**Work order:** Using the records below, find every line that includes "タイムアウト" and copy it.

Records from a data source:
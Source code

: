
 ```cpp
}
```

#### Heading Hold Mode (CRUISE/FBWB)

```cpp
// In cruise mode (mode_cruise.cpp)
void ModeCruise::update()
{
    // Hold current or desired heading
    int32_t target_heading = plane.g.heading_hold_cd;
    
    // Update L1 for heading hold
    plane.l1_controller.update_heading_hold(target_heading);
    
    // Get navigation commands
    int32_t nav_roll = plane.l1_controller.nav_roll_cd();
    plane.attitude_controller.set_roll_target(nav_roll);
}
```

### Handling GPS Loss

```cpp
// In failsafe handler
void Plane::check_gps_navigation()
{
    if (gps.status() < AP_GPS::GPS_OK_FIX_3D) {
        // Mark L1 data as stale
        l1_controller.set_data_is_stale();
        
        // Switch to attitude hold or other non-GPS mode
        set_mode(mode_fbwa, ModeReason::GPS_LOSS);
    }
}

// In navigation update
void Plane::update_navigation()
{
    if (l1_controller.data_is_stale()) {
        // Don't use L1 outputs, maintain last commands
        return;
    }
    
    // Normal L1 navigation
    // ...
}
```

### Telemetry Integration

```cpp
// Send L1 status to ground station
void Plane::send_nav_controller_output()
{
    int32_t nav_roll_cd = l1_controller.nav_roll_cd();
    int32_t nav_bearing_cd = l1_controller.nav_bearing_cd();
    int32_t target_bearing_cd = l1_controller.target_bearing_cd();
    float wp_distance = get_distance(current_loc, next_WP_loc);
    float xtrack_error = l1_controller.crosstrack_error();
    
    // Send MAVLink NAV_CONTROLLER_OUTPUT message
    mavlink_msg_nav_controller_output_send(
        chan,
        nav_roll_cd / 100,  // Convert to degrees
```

--

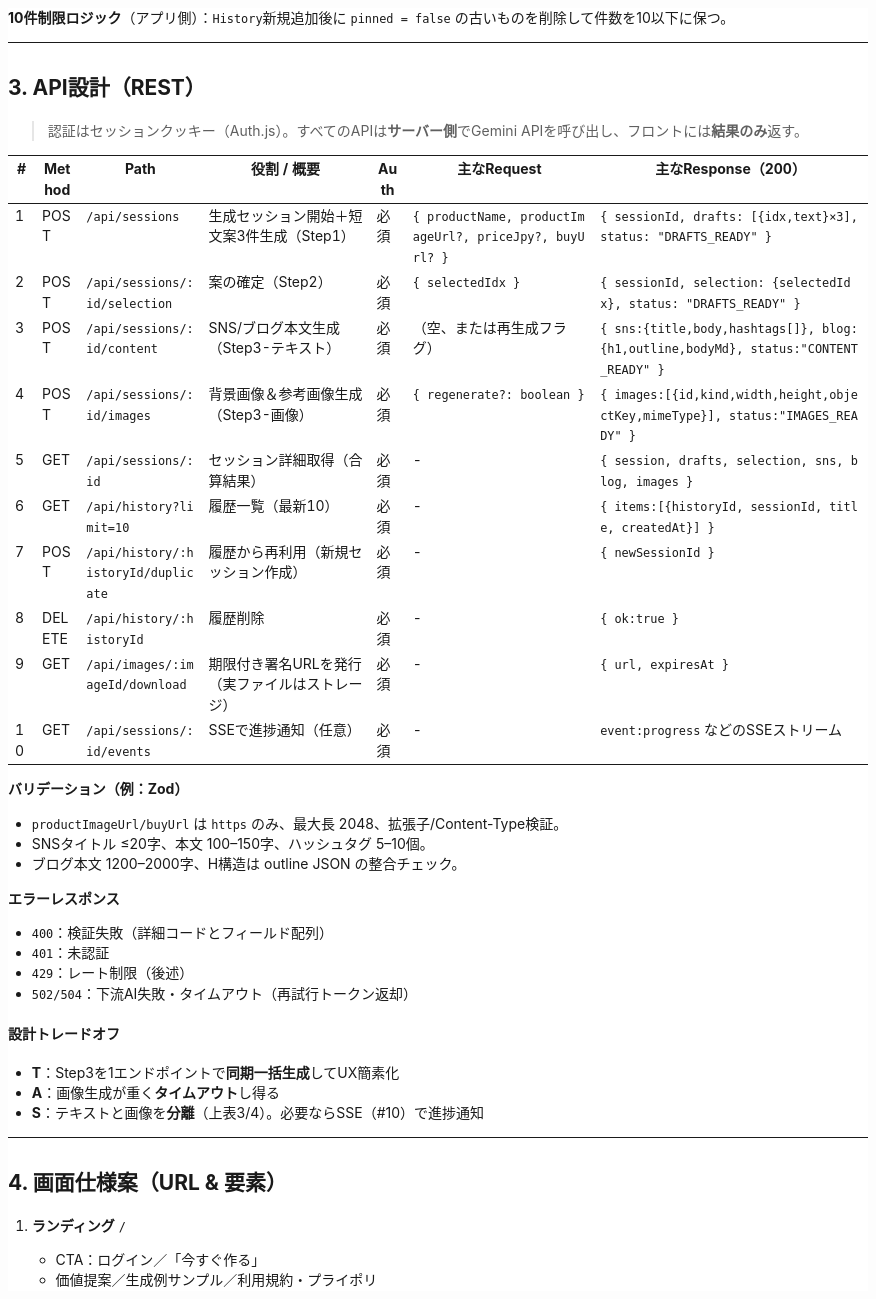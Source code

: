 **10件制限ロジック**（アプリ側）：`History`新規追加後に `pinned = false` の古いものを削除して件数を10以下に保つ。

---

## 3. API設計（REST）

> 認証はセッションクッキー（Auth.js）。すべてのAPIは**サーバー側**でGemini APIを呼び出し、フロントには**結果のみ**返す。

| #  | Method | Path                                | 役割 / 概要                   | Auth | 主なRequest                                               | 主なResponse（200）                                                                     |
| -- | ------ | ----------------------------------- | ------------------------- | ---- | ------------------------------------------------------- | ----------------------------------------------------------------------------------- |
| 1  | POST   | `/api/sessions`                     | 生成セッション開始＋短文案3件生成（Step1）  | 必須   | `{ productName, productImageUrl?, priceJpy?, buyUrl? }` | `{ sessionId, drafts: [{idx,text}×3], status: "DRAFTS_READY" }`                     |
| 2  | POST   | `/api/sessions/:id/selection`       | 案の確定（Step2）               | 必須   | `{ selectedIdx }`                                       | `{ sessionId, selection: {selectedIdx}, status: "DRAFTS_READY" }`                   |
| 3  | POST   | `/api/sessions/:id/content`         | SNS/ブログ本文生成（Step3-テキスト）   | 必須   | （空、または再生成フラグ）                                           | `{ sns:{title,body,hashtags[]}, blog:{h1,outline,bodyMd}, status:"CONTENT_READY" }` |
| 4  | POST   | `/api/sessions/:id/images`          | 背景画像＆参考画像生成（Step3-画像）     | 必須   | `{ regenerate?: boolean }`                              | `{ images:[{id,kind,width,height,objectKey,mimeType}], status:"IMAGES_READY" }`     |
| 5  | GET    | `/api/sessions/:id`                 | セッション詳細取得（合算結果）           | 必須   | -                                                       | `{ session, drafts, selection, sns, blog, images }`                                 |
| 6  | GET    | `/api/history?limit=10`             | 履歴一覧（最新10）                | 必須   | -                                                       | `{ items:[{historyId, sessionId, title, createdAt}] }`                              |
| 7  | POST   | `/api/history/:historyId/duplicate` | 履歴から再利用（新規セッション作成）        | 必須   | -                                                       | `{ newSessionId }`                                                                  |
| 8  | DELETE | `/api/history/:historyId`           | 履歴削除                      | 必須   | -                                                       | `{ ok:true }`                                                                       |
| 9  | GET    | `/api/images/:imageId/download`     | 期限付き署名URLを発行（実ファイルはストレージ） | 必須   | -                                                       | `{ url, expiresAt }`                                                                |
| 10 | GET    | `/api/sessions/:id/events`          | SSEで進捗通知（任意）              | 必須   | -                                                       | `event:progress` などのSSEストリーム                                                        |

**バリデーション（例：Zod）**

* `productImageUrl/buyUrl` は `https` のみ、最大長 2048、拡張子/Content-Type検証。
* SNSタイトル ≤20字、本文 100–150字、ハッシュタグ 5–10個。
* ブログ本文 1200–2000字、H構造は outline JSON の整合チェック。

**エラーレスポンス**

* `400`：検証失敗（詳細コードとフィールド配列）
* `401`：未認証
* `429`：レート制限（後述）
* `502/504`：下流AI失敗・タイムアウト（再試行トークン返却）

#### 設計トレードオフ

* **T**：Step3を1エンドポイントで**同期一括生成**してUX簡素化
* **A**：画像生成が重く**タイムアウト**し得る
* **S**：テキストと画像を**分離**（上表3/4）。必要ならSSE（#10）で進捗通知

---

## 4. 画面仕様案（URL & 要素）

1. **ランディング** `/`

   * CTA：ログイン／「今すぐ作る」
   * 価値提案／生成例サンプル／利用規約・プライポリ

**Response:**
* `502/504`：下流AI失敗・タイムアウト（再試行トークン返却）
* **A**：画像生成が重く**タイムアウト**し得る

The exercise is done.